Kurat, C.; Bansal, P.; Lahiri, S.; Kumar, C.; Galanti, L.; Chacin, E.; Ortiz-Bazan, M. A.; Mueller, M.; Vizjak, P.; Straub, T.; Mueller-Planitz, F.; Aguilera, A.; Gomez-Gonzalez, B.; Pfander, B.; Imhof, A.

The highly conserved Dbf4-Dependent Kinase (DDK) plays a pivotal role in the nucleus during S phase, where it directly phosphorylates the replicative helicase, the minichromosome maintenance (MCM) complex. This leads to the initiation of chromosome replication. However, aside from the MCM complex, few other targets have been identified to date, leaving DDK an understudied kinase.

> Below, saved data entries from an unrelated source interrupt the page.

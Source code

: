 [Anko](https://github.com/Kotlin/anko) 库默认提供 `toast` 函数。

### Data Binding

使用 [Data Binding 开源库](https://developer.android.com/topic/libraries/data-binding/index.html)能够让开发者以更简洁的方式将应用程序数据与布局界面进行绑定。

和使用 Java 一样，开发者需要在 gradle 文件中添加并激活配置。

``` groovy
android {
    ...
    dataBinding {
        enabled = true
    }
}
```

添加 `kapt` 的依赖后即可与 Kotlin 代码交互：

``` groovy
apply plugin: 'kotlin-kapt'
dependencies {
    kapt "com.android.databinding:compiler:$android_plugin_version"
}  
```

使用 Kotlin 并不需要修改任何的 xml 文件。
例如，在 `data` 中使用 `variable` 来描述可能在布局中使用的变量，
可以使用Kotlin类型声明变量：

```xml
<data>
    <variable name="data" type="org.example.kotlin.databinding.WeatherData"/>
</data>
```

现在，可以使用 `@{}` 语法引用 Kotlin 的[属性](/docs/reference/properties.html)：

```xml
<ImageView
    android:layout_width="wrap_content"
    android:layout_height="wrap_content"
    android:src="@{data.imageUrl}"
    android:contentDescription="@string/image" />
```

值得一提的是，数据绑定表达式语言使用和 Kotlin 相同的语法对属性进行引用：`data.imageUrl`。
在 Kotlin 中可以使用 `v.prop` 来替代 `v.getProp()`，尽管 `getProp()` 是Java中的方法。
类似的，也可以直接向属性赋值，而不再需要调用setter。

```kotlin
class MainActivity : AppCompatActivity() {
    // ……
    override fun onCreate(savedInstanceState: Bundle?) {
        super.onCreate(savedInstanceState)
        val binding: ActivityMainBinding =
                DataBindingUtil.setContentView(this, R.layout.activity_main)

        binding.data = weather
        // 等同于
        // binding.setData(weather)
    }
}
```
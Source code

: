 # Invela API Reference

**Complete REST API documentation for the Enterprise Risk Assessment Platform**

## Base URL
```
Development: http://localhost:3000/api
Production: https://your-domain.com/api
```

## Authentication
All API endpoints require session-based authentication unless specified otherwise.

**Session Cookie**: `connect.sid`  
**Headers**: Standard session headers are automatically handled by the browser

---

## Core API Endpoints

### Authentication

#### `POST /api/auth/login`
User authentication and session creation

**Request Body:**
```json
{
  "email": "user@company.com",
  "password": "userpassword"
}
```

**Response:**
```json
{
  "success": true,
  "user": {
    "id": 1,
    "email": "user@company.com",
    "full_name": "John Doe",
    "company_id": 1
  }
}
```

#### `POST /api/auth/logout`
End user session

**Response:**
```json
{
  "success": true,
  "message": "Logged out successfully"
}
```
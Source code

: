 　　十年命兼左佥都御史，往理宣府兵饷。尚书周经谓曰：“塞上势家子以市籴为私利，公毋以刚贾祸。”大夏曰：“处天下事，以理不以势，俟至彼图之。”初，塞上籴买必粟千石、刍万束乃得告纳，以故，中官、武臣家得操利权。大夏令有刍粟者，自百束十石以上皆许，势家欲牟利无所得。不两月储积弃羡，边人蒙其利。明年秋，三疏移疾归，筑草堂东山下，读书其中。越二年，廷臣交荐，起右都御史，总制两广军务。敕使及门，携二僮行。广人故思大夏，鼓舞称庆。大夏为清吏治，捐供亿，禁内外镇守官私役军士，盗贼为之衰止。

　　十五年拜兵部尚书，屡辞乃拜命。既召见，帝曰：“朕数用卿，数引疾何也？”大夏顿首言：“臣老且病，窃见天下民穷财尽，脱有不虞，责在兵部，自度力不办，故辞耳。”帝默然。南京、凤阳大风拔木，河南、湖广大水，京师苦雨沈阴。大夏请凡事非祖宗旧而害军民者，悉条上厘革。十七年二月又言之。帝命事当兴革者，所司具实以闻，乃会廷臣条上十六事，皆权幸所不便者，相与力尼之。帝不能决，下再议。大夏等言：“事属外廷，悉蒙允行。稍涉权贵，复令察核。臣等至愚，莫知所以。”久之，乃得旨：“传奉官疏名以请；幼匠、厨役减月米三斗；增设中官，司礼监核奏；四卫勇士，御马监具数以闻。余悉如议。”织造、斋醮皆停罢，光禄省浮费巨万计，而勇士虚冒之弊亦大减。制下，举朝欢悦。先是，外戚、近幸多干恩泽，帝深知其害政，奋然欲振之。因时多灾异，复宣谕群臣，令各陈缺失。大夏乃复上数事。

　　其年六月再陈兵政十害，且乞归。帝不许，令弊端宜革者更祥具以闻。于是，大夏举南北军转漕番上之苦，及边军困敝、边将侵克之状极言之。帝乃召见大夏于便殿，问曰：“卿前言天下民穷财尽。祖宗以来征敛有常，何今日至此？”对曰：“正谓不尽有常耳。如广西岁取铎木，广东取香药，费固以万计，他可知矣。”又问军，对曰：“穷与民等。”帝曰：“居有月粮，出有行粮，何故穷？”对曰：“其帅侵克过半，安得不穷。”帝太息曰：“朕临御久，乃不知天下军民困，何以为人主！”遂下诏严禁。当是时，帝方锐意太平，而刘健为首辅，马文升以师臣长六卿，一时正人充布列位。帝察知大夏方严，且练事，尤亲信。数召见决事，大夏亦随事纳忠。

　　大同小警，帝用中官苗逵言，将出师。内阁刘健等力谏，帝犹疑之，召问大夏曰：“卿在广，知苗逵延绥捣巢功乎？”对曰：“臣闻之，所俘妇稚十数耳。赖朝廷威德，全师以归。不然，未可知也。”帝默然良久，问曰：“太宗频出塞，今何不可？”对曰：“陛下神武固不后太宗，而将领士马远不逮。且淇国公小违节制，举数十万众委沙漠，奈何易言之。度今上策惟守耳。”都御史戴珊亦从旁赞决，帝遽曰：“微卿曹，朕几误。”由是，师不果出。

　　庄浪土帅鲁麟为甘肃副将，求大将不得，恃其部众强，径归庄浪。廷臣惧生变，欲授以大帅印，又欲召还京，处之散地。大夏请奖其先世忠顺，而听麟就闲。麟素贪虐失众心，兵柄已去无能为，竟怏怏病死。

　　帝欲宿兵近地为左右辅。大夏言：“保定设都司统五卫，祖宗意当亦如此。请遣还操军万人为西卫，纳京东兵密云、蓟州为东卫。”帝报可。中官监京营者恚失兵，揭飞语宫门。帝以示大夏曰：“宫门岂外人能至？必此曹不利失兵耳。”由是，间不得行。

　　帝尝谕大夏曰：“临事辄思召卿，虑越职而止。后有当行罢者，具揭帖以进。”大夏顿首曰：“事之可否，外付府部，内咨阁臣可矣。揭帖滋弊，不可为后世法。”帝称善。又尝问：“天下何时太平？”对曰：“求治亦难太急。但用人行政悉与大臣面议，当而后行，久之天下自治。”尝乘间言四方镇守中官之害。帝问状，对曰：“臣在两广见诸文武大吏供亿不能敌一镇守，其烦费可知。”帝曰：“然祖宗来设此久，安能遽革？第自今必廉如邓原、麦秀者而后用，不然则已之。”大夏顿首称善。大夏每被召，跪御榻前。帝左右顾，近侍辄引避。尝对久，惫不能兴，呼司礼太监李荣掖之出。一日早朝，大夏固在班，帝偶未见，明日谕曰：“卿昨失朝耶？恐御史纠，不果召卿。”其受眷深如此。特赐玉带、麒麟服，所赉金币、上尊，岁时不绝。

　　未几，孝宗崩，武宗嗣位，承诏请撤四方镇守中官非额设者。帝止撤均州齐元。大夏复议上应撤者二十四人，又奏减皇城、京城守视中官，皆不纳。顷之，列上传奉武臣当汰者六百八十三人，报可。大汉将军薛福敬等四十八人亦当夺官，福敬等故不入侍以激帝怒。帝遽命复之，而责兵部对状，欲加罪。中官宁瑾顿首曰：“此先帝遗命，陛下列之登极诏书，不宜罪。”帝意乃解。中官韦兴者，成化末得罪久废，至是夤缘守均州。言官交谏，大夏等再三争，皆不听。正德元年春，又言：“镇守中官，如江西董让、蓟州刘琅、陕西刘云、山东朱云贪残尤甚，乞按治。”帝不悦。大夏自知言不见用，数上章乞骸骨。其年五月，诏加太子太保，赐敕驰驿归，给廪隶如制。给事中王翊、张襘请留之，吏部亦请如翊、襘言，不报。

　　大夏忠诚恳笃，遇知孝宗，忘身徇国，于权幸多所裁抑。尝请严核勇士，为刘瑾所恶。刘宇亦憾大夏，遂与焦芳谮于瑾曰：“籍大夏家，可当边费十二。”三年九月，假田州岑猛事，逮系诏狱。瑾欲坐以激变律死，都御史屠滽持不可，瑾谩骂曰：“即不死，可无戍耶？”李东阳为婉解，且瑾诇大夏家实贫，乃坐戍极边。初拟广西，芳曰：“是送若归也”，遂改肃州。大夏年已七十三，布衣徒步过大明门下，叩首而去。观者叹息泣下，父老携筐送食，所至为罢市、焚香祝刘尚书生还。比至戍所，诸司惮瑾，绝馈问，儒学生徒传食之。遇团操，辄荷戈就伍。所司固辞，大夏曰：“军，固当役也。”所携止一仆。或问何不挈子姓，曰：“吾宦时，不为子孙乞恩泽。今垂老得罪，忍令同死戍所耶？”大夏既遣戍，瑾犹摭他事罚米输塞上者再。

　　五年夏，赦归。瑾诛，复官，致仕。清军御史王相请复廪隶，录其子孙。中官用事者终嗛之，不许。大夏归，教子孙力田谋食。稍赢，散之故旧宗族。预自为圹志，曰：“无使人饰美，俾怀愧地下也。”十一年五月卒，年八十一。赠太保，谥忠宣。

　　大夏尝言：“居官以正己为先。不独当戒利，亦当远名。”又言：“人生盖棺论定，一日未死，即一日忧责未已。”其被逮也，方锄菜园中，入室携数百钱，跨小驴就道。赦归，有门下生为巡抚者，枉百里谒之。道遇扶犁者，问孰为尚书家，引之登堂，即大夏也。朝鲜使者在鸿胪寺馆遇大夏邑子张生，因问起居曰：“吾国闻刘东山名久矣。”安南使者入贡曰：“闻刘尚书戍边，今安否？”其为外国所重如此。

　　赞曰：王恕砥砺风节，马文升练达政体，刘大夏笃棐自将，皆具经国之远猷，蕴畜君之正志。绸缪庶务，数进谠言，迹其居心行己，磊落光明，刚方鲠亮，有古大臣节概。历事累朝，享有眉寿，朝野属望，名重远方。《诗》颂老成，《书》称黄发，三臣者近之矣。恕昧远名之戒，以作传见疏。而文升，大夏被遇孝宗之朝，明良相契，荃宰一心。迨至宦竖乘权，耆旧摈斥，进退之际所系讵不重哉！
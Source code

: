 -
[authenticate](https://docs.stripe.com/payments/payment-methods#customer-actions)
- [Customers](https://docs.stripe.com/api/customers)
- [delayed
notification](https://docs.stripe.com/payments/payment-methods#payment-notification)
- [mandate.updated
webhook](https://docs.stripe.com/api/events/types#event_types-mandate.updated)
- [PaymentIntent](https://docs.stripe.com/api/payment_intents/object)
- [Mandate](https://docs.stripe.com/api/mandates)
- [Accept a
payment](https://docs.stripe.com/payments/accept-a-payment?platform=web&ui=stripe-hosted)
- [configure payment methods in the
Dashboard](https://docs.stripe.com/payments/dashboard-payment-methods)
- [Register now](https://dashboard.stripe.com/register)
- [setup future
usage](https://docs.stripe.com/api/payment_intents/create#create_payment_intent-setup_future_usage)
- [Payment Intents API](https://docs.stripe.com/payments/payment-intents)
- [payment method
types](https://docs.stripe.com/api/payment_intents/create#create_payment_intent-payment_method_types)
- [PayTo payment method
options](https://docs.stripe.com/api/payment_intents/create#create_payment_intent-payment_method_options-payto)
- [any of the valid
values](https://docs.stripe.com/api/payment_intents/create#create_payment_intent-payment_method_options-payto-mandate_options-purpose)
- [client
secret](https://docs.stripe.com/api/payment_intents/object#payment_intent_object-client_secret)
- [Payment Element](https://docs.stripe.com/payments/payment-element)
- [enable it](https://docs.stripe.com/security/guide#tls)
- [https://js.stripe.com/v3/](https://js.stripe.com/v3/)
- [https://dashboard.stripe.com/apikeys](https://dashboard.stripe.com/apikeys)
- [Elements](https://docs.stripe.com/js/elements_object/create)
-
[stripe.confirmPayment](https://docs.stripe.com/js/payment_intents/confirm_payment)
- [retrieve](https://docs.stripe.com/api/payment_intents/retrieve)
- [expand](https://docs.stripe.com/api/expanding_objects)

Here, we describe a two-pronged mass spectrometry-based approach and define the nuclear DDK-dependent phosphoproteome, which consists of approximately 400 phosphorylation events. Within this network, we found that DDK directly phosphorylates the Arp8 subunit of the multi-subunit chromatin remodeler complex INO80. Arp8 phosphorylation stabilises INO80\'s intramolecular complex integrity, which finetunes its nucleosome spacing activity at replication origins. This adjustment of origin chromatin architecture stimulates replication and is important for the response to replication stress. Our results represent a significant advance in our understanding of the molecular mechanisms underlying the regulation of replication origins.